Break-induced replication (BIR) is a homologous recombination (HR) pathway that repairs one-ended DNA double-strand breaks (DSBs), which can result from replication fork collapse, telomere erosion, and other events. Eukaryotic BIR has been mainly investigated in yeast, where it is initiated by invasion of the broken DNA end into a homologous sequence, followed by extensive replication synthesis proceeding to the chromosome end. Multiple recent studies have described BIR in mammalian cells, the properties of which show many similarities to yeast BIR. While HR is considered as “error-free” mechanism, BIR is highly mutagenic and frequently leads to chromosomal rearrangements—genetic instabilities known to promote human disease.
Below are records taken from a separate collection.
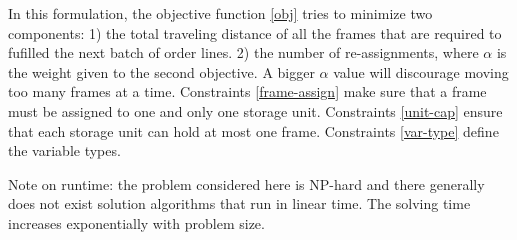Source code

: \documentclass[a4, 11pt]{article}
\begin{document}
In this formulation, the objective function \eqref{obj} tries to minimize two components: 1) the total traveling distance of all the frames that are required to fufilled the next batch of order lines. 2) the number of re-assignments, where $\alpha$ is the weight given to the second objective.
A bigger $\alpha$ value will discourage moving too many frames at a time.
Constraints \eqref{frame-assign} make sure that a frame must be assigned to one and only one storage unit.
Constraints \eqref{unit-cap} ensure that each storage unit can hold at most one frame.
Constraints \eqref{var-type} define the variable types.


Note on runtime: the problem considered here is NP-hard and there generally does not exist solution algorithms that run in linear time. The solving time increases exponentially with problem size.
	
\end{document}
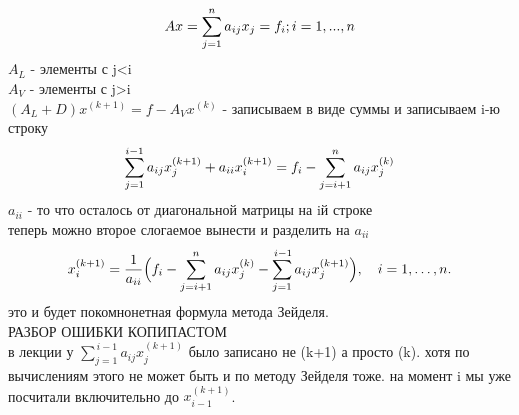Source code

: \documentclass[12pt]{article}
\begin{document}
\begin{equation*}
 Ax = \sum_{j=1}^{n} a_{ij} x_{j} = f_i; i = 1, ..., n \\
\end{equation*}
$A_L$ - элементы с j<i \\
$A_V$ - элементы с j>i \\
$ (A_L+D)x^{(k+1)} = f-A_Vx^{(k)} $  - записываем в виде суммы и записываем i-ю строку\\

\begin{equation*}
\sum_{j=1}^{i-1} a_{ij} x_{j}^{(k+1)} + a_{ii}x_i^{(k+1)} = f_i - \sum_{j=i+1}^{n} a_{ij}x_j^{(k)}\\
\end{equation*}
$  a_{ii} $ - то что осталось от диагональной матрицы на iй строке \\
теперь можно второе слогаемое вынести и разделить на $a_{ii}$ \\
\begin{equation*}
x_{i}^{(k+1)} = \frac{1}{a_{ii}}\Bigl( f_{i} - \sum_{j=i+1}^{n} a_{ij} x_{j}^{(k)} - \sum_{j=1}^{\,i-1} a_{ij} x_{j}^{(k+1)} \Bigr), \quad i = 1,\dots,n.
\end{equation*}
это и будет покомнонетная формула метода Зейделя.\\
РАЗБОР ОШИБКИ КОПИПАСТОМ \\
в лекции у $\sum_{j=1}^{\,i-1} a_{ij} x_{j}^{(k+1)}$ было записано не (k+1) а просто (k). хотя по вычислениям этого не может быть и по методу Зейделя тоже. на момент i мы уже посчитали включительно до $x_{i-1}^{(k+1)}$. 
\end{document}
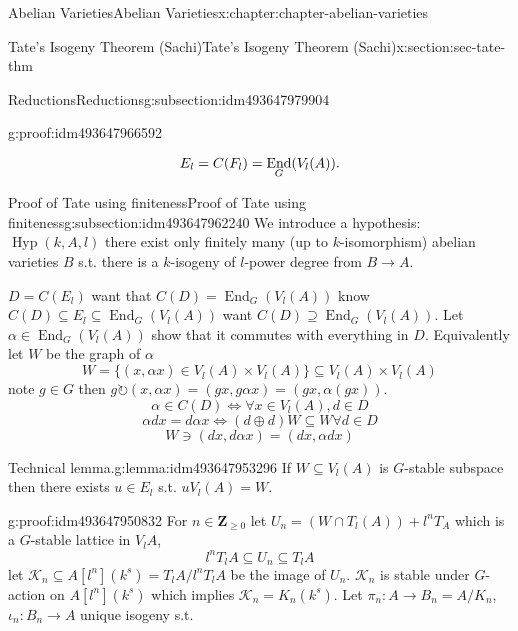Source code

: \documentclass[oneside,10pt,]{book}
\newcommand{\qedhere}{\relax}
\numberwithin{equation}{section}
\newcommand{\lb}{[}
\newcommand{\rb}{]}
\newcommand{\ZZ}{\mathbf{Z}}
\newcommand{\acts}{\circlearrowright}
\DeclareMathOperator{\End}{End}
\begin{document}
\begin{chapterptx}{Abelian Varieties}{}{Abelian Varieties}{}{}{x:chapter:chapter-abelian-varieties}
\begin{sectionptx}{Tate's Isogeny Theorem (Sachi)}{}{Tate's Isogeny Theorem (Sachi)}{}{}{x:section:sec-tate-thm}
\begin{subsectionptx}{Reductions}{}{Reductions}{}{}{g:subsection:idm493647979904}
\begin{proofptx}{}{g:proof:idm493647966592}
\begin{enumerate}
\begin{equation*}
E_l = C(F_l) = \End_G(V_l(A))\text{.}\qedhere
\end{equation*}
%
\end{enumerate}
%
\end{proofptx}
\end{subsectionptx}
%
%
\typeout{************************************************}
\typeout{************************************************}
%
\begin{subsectionptx}{Proof of Tate using finiteness}{}{Proof of Tate using finiteness}{}{}{g:subsection:idm493647962240}
We introduce a hypothesis: \(\operatorname{Hyp}(k,A,l)\) there exist only finitely many (up to \(k\)-isomorphism) abelian varieties \(B\) s.t. there is a \(k\)-isogeny of \(l\)-power degree from \(B\to A\).%
\par
\(D =C(E_l)\) want that \(C(D) = \End_G(V_l(A))\) know \(C(D) \subseteq E_l \subseteq \End_G(V_l(A))\) want \(C(D) \supseteq \End_G(V_l(A))\). Let \(\alpha \in \End_G(V_l(A))\) show that it commutes with everything in \(D\). Equivalently let \(W\) be the graph of \(\alpha\)%
\begin{equation*}
W = \{(x,\alpha x) \in V_l(A)\times V_l(A)\} \subseteq V_l(A)\times V_l(A)
\end{equation*}
note \(g\in G\) then \(g\acts (x,\alpha x) = (gx,g\alpha x ) = (gx, \alpha(gx))\).%
\begin{equation*}
\alpha\in C(D) \iff \forall x\in V_l(A), d\in D
\end{equation*}
%
\begin{equation*}
\alpha d x = d\alpha x \iff (d\oplus d)W \subseteq W \forall d\in D
\end{equation*}
%
\begin{equation*}
W\ni (dx, d\alpha x) = (dx, \alpha d x)
\end{equation*}
%
\begin{lemma}{Technical lemma.}{}{g:lemma:idm493647953296}%
If \(W\subseteq V_l(A)\) is \(G\)-stable subspace then there exists \(u\in E_l\) s.t. \(u V_l(A) = W\).%
\end{lemma}
\begin{proofptx}{}{g:proof:idm493647950832}
For \(n \in \ZZ_{\ge 0}\) let \(U_n = (W\cap T_l(A)) + l^n T_A\) which is a \(G\)-stable lattice in \(V_l A\),%
\begin{equation*}
l^nT_lA \subseteq U_n \subseteq T_l A
\end{equation*}
let \(\mathcal K_n \subseteq A\lb l^n \rb (k^s) = T_l A/ l^n T_l A\) be the image of \(U_n\). \(\mathcal K_n\) is stable under \(G\)-action on \(A\lb l^n \rb (k^s)\) which implies \(\mathcal K_n = K_n (k^s)\). Let \(\pi_n \colon A \to B_n = A/ K_n\), \(\iota_n \colon B_n \to A\) unique isogeny s.t.%

\end{proofptx}
\end{subsectionptx}
\end{sectionptx}
\end{chapterptx}
\end{document}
In addition, it is now recognized that BIR is highly stimulated by replication stress (RS), including RS constantly present in cancer cells, implicating BIR as a contributor to cancer genesis and progression. Here, we discuss the past and current findings related to the mechanism of BIR, the association of BIR with replication stress, and the destabilizing effects of BIR on the eukaryotic genome. Finally, we consider the potential for exploiting the BIR machinery to develop anti-cancer therapeutics.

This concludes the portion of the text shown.